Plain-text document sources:
........

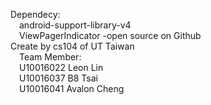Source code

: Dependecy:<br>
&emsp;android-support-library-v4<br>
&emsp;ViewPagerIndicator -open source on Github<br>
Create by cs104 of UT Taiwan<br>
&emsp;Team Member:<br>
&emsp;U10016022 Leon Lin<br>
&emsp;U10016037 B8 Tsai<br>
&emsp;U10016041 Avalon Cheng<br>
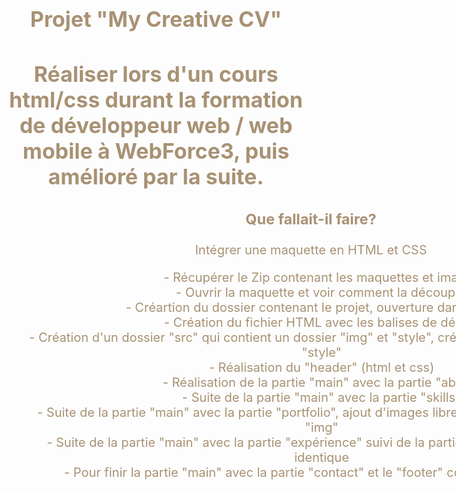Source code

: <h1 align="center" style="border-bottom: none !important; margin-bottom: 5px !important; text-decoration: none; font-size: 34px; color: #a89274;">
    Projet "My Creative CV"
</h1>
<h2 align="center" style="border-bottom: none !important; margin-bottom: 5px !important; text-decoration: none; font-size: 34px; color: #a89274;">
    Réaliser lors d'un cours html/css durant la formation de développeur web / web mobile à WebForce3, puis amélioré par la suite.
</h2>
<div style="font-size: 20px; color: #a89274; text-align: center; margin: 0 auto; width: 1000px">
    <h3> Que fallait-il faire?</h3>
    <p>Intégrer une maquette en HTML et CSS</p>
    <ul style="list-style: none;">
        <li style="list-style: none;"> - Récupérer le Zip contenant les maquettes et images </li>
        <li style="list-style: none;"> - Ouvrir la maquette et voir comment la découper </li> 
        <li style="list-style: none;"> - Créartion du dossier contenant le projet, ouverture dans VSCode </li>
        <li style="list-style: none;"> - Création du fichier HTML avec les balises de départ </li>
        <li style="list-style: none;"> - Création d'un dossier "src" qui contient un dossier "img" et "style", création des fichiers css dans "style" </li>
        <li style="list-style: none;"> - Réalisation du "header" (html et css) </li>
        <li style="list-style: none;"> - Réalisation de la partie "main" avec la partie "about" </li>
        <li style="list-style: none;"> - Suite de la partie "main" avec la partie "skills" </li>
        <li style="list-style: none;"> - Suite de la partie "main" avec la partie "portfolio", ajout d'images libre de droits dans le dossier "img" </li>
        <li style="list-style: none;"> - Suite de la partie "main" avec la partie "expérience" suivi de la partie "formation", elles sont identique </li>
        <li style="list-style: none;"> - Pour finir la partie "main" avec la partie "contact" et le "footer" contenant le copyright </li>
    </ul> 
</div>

........

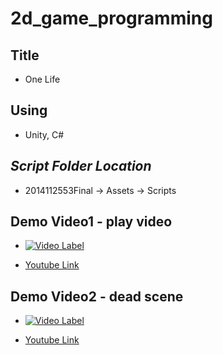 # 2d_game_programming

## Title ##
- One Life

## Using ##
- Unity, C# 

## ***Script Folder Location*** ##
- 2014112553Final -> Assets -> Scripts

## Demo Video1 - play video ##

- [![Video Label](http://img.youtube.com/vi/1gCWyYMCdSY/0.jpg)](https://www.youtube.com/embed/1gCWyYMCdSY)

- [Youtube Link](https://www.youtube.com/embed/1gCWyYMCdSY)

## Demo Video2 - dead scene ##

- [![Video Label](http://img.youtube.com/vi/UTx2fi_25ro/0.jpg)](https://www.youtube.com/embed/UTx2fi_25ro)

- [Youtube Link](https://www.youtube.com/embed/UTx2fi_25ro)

........

Prompt – For each line of the data that has the word "size", report that line.

Task solution –
: <h1 align="center" style="border-bottom: none !important; margin-bottom: 5px !important; text-decoration: none; font-size: 34px; color: #a89274;">
<h2 align="center" style="border-bottom: none !important; margin-bottom: 5px !important; text-decoration: none; font-size: 34px; color: #a89274;">
<div style="font-size: 20px; color: #a89274; text-align: center; margin: 0 auto; width: 1000px">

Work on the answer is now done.